Following the review of the surprising good Acer Chromebook 13 we have spent the past few days with the Acer Aspire V11 Touch, a affordable, portable Windows notebook with a low-power processor.
This diminutive laptop has a Intel Celeron quad core N3540 running at 2.16 GHz which is an amazing low TDP of just 7.5 W. There is also 4GB of DDR3 memory, 500GB mechanical HDD, and 802.11b/g/n + Bluetooth. The 11.6 touch screen has a 1366 x 768 which is plenty for a screen the size of his. The laptop weighs just 1.39 kg making it very easy to travel around with.
At the current time pinning down this exact model seems to be quite difficult but there are multiple similar models including:
- ACER Aspire V3-112p with a N2840 CPU + 2GB Ram @ £239.99
- Acer Aspire E3-112 with a N2840 CPU + 4GB Ram @ £269
- Acer Aspire ES-111M with a N2840 CPU + 2GB Ram @ £179
While this laptop is not going to offer the power to replace a desktop or more expensive laptops, the new range of low powered Celeron CPUs provide enough power to do most of the jobs your average person wants.
The overall design is quite basic with the bottom of being made from plastic and lid and keyboard surround being faux aluminium, it is a far cry from the expensive ultrabooks being produced now, but the price reflects this. The overall build quality appears to be solid though.

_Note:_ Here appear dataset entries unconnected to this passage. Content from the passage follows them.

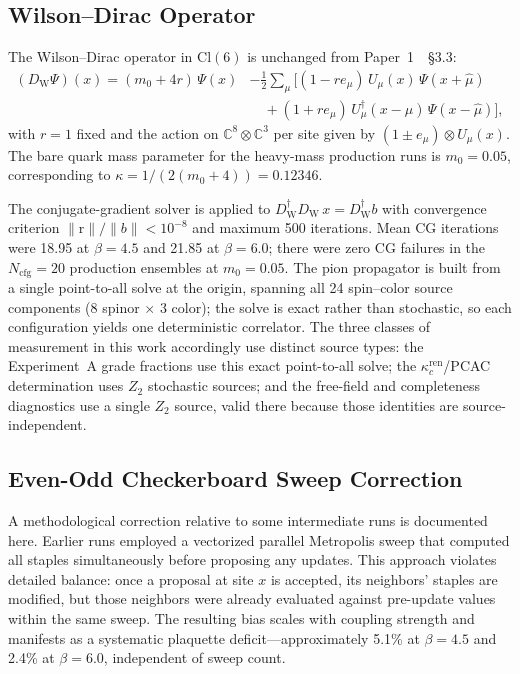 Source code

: \documentclass[12pt]{article}
\theoremstyle{definition}
\theoremstyle{remark}
\newcommand{\cl}{\mathrm{Cl}}           %
\newcommand{\dW}{D_{\mathrm{W}}}        %
\newcommand{\kcren}{\kappa_{c}^{\mathrm{ren}}}      %
\newcommand{\Ncfg}{N_{\mathrm{cfg}}}                  %
\begin{document}
	\subsection{Wilson--Dirac Operator}
	\label{sec:wilson-dirac}
	
	The Wilson--Dirac operator in $\cl(6)$ is unchanged from
	Paper~1~\cite{FirestoneP1}~\S3.3:
	\begin{equation}
		\begin{split}
			(\dW\Psi)(x) = (m_0+4r)\,\Psi(x)
			&- \tfrac{1}{2}\sum_\mu\bigl[(1-re_\mu)\,U_\mu(x)\,\Psi(x+\hat{\mu}) \\
			&\quad + (1+re_\mu)\,U_\mu^\dagger(x-\hat{\mu})\,\Psi(x-\hat{\mu})\bigr],
		\end{split}
		\label{eq:wilson-dirac}
	\end{equation}
	with $r=1$ fixed and the action on $\mathbb{C}^8\otimes\mathbb{C}^3$ per site
	given by $(1\pm e_\mu)\otimes U_\mu(x)$.  The bare quark mass parameter for
	the heavy-mass production runs is $m_0=0.05$, corresponding to
	$\kappa=1/(2(m_0+4))=0.12346$.
	
	The conjugate-gradient solver is applied to $\dW^\dagger\dW\,x = \dW^\dagger b$
	with convergence criterion $\|\mathrm{r}\|/\|b\|<10^{-8}$ and maximum 500
	iterations.  Mean CG iterations were 18.95 at $\beta=4.5$ and 21.85 at
	$\beta=6.0$; there were zero CG failures in the $\Ncfg=20$ production
	ensembles at $m_0=0.05$.  The pion propagator is built from a single point-to-all solve at the
	origin, spanning all 24 spin--color source components ($8$ spinor $\times$
	$3$ color); the solve is exact rather than stochastic, so each configuration
	yields one deterministic correlator.  The three classes of measurement in
	this work accordingly use distinct source types: the Experiment~A grade
	fractions use this exact point-to-all solve; the $\kcren$/PCAC determination
	uses $Z_2$ stochastic sources; and the free-field and completeness
	diagnostics use a single $Z_2$ source, valid there because those identities
	are source-independent.
	
	\subsection{Even-Odd Checkerboard Sweep Correction}
	\label{sec:checkerboard}
	
	A methodological correction relative to some intermediate runs is documented
	here.  Earlier runs employed a vectorized parallel Metropolis sweep that
	computed all staples simultaneously before proposing any updates.  This
	approach violates detailed balance: once a proposal at site $x$ is accepted,
	its neighbors' staples are modified, but those neighbors were already
	evaluated against pre-update values within the same sweep.  The resulting
	bias scales with coupling strength and manifests as a systematic plaquette
	deficit---approximately 5.1\% at $\beta=4.5$ and 2.4\% at $\beta=6.0$,
	independent of sweep count.
	
\end{document}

Booting up and logging in isn’t super fast but once logged in the system runs reasonably snappy with no obvious lag. Certainly a long way from the Atom nettops of yesteryear. Running chrome with multiple tabs open while also streaming Spotify ran smoothly. Obviously you are not going to be able to do any gaming or video editing on this.
Unfortunately one of the biggest issues we had was the bloat ware pre-installed on the laptop, this is not an uncommon problem with laptops nowadays and it is easy enough to remove the applications if you want.

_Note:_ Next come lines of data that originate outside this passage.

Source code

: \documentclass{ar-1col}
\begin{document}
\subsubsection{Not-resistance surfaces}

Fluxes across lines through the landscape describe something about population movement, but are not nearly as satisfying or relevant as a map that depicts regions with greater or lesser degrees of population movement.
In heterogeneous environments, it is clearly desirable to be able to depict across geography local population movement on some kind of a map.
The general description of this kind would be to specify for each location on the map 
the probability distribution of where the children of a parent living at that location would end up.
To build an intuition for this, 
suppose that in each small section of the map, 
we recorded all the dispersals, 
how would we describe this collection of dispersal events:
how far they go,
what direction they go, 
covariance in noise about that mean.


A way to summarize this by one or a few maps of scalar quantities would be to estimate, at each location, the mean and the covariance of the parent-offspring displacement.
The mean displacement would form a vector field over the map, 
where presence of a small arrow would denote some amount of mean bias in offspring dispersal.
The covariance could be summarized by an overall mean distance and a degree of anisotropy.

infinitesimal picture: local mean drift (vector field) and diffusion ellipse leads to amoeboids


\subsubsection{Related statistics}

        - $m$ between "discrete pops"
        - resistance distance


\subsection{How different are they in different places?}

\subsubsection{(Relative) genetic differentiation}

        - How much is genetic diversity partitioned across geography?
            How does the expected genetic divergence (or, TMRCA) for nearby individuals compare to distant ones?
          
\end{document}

Typing up documents on Word was quite pleasant for a laptop the size of this, it probably wouldn’t be that comfortable for extended periods of time but short burst of work while you are away from your PC is perfectly acceptable.
Both the screen resolution and quality if the screen were more than acceptable for a laptop of this price and size.

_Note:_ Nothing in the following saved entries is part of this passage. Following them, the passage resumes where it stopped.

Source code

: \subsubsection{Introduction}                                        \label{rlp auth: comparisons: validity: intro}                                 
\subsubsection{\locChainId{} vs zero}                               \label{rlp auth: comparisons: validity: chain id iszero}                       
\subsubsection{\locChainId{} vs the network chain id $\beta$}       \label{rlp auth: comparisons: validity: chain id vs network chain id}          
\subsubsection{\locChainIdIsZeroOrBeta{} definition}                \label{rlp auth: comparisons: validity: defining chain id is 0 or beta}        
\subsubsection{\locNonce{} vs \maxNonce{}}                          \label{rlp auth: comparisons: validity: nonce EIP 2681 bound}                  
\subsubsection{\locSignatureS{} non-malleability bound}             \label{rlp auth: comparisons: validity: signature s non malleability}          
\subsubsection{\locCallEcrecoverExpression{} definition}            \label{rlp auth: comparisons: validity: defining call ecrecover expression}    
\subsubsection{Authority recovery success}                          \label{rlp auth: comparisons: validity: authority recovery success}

We are not 100% convinced with the need for a touch screen, in general we just didn’t use it and forgot we even had it. This feature is much more useful for convertibles when you use the laptop in a tablet mode.
During our time we got around 6 hours battery life from the Aspire which is a solid amount of time and should happily see you through a working commute. Due to the low powered nature of the CPU they have manage to keep the power supply small, which makes carrying it around no issue at all.
Overall this is a great little laptop. Intel have come a long way with their low cost low powered CPUs which now makes these laptops pleasurable to use rather than torture. It is more than capable of doing day to day tasks and would be perfect for people that commute frequently and don’t have the budget for a all singing all dancing ultra portable. That being said, depending on exactly what you want to do with your laptop, a Chromebook such as the Acer Chromebook 13 may offer better performance in web browsing and general responsiveness.
We would personally look at trying to save a few pounds and go for the non touch screen version which can be had for £179 – 270 depending on the exact configuration you go for.